# TASK DETAILS
Retype each entry exactly as written, and keep the pictures out of the copy.

+ + + +

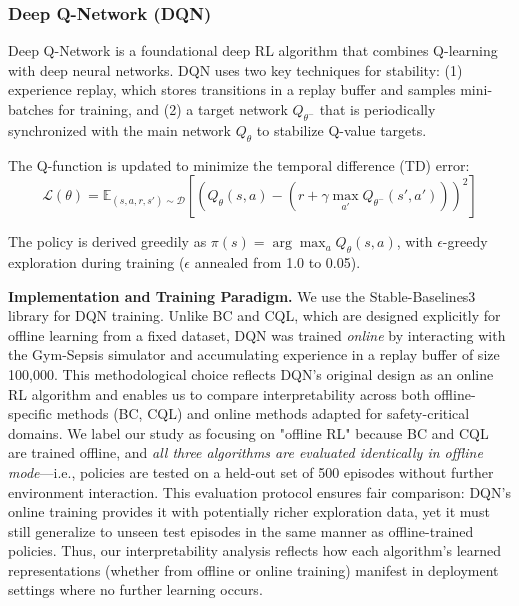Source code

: \subsubsection{Deep Q-Network (DQN)}

Deep Q-Network \citep{mnih2015dqn} is a foundational deep RL algorithm that combines Q-learning with deep neural networks. DQN uses two key techniques for stability: (1) experience replay, which stores transitions in a replay buffer and samples mini-batches for training, and (2) a target network $Q_{\theta^-}$ that is periodically synchronized with the main network $Q_\theta$ to stabilize Q-value targets.

The Q-function is updated to minimize the temporal difference (TD) error:
\begin{equation}
\mathcal{L}(\theta) = \mathbb{E}_{(s,a,r,s') \sim \mathcal{D}} \left[ \left( Q_\theta(s,a) - \left( r + \gamma \max_{a'} Q_{\theta^-}(s', a') \right) \right)^2 \right]
\end{equation}

The policy is derived greedily as $\pi(s) = \arg\max_a Q_\theta(s, a)$, with $\epsilon$-greedy exploration during training ($\epsilon$ annealed from 1.0 to 0.05).

\textbf{Implementation and Training Paradigm.} We use the Stable-Baselines3 library for DQN training. Unlike BC and CQL, which are designed explicitly for offline learning from a fixed dataset, DQN was trained \textit{online} by interacting with the Gym-Sepsis simulator and accumulating experience in a replay buffer of size 100,000. This methodological choice reflects DQN's original design as an online RL algorithm \citep{mnih2015dqn} and enables us to compare interpretability across both offline-specific methods (BC, CQL) and online methods adapted for safety-critical domains. We label our study as focusing on "offline RL" because BC and CQL are trained offline, and \textit{all three algorithms are evaluated identically in offline mode}—i.e., policies are tested on a held-out set of 500 episodes without further environment interaction. This evaluation protocol ensures fair comparison: DQN's online training provides it with potentially richer exploration data, yet it must still generalize to unseen test episodes in the same manner as offline-trained policies. Thus, our interpretability analysis reflects how each algorithm's learned representations (whether from offline or online training) manifest in deployment settings where no further learning occurs.

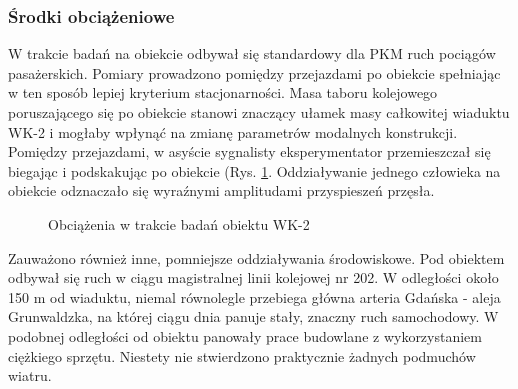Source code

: \subsubsection{Środki obciążeniowe}
W trakcie badań na obiekcie odbywał się standardowy dla PKM ruch pociągów pasażerskich. Pomiary prowadzono pomiędzy przejazdami po obiekcie spełniając w ten sposób lepiej kryterium stacjonarności. Masa taboru kolejowego poruszającego się po obiekcie stanowi znaczący ułamek masy całkowitej wiaduktu WK-2 i mogłaby wpłynąć na zmianę parametrów modalnych konstrukcji. Pomiędzy przejazdami, w asyście sygnalisty eksperymentator przemieszczał się biegając i podskakując po obiekcie (Rys. \ref{fig: wk2_foto_obciazenia}. Oddziaływanie jednego człowieka na obiekcie odznaczało się wyraźnymi amplitudami przyspieszeń przęsła. 
\begin{figure}[hbt!]
	\centering
	 \quad
	\captionsetup{justification=centering}
	\caption{Obciążenia w trakcie badań obiektu WK-2}
	\label{fig: wk2_foto_obciazenia}
\end{figure}

Zauważono również inne, pomniejsze oddziaływania środowiskowe. Pod obiektem odbywał się ruch w ciągu magistralnej linii kolejowej nr 202. W odległości około 150 m od wiaduktu, niemal równolegle przebiega główna arteria Gdańska - aleja Grunwaldzka, na której ciągu dnia panuje stały, znaczny ruch samochodowy. W podobnej odległości od obiektu panowały prace budowlane z wykorzystaniem ciężkiego sprzętu. Niestety nie stwierdzono praktycznie żadnych podmuchów wiatru.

+ + + +

# RESULT
Source code

: \subsubsection{Deep Q-Network (DQN)}

Deep Q-Network \citep{mnih2015dqn} is a foundational deep RL algorithm that combines Q-learning with deep neural networks. DQN uses two key techniques for stability: (1) experience replay, which stores transitions in a replay buffer and samples mini-batches for training, and (2) a target network $Q_{\theta^-}$ that is periodically synchronized with the main network $Q_\theta$ to stabilize Q-value targets.

The Q-function is updated to minimize the temporal difference (TD) error:
\begin{equation}
\mathcal{L}(\theta) = \mathbb{E}_{(s,a,r,s') \sim \mathcal{D}} \left[ \left( Q_\theta(s,a) - \left( r + \gamma \max_{a'} Q_{\theta^-}(s', a') \right) \right)^2 \right]
\end{equation}

The policy is derived greedily as $\pi(s) = \arg\max_a Q_\theta(s, a)$, with $\epsilon$-greedy exploration during training ($\epsilon$ annealed from 1.0 to 0.05).

\textbf{Implementation and Training Paradigm.} We use the Stable-Baselines3 library for DQN training. Unlike BC and CQL, which are designed explicitly for offline learning from a fixed dataset, DQN was trained \textit{online} by interacting with the Gym-Sepsis simulator and accumulating experience in a replay buffer of size 100,000. This methodological choice reflects DQN's original design as an online RL algorithm \citep{mnih2015dqn} and enables us to compare interpretability across both offline-specific methods (BC, CQL) and online methods adapted for safety-critical domains. We label our study as focusing on "offline RL" because BC and CQL are trained offline, and \textit{all three algorithms are evaluated identically in offline mode}—i.e., policies are tested on a held-out set of 500 episodes without further environment interaction. This evaluation protocol ensures fair comparison: DQN's online training provides it with potentially richer exploration data, yet it must still generalize to unseen test episodes in the same manner as offline-trained policies. Thus, our interpretability analysis reflects how each algorithm's learned representations (whether from offline or online training) manifest in deployment settings where no further learning occurs.

Source code

: \subsubsection{Środki obciążeniowe}
W trakcie badań na obiekcie odbywał się standardowy dla PKM ruch pociągów pasażerskich. Pomiary prowadzono pomiędzy przejazdami po obiekcie spełniając w ten sposób lepiej kryterium stacjonarności. Masa taboru kolejowego poruszającego się po obiekcie stanowi znaczący ułamek masy całkowitej wiaduktu WK-2 i mogłaby wpłynąć na zmianę parametrów modalnych konstrukcji. Pomiędzy przejazdami, w asyście sygnalisty eksperymentator przemieszczał się biegając i podskakując po obiekcie (Rys. \ref{fig: wk2_foto_obciazenia}. Oddziaływanie jednego człowieka na obiekcie odznaczało się wyraźnymi amplitudami przyspieszeń przęsła. 
\begin{figure}[hbt!]
	\centering
	 \quad
	\captionsetup{justification=centering}
	\caption{Obciążenia w trakcie badań obiektu WK-2}
	\label{fig: wk2_foto_obciazenia}
\end{figure}

Zauważono również inne, pomniejsze oddziaływania środowiskowe. Pod obiektem odbywał się ruch w ciągu magistralnej linii kolejowej nr 202. W odległości około 150 m od wiaduktu, niemal równolegle przebiega główna arteria Gdańska - aleja Grunwaldzka, na której ciągu dnia panuje stały, znaczny ruch samochodowy. W podobnej odległości od obiektu panowały prace budowlane z wykorzystaniem ciężkiego sprzętu. Niestety nie stwierdzono praktycznie żadnych podmuchów wiatru.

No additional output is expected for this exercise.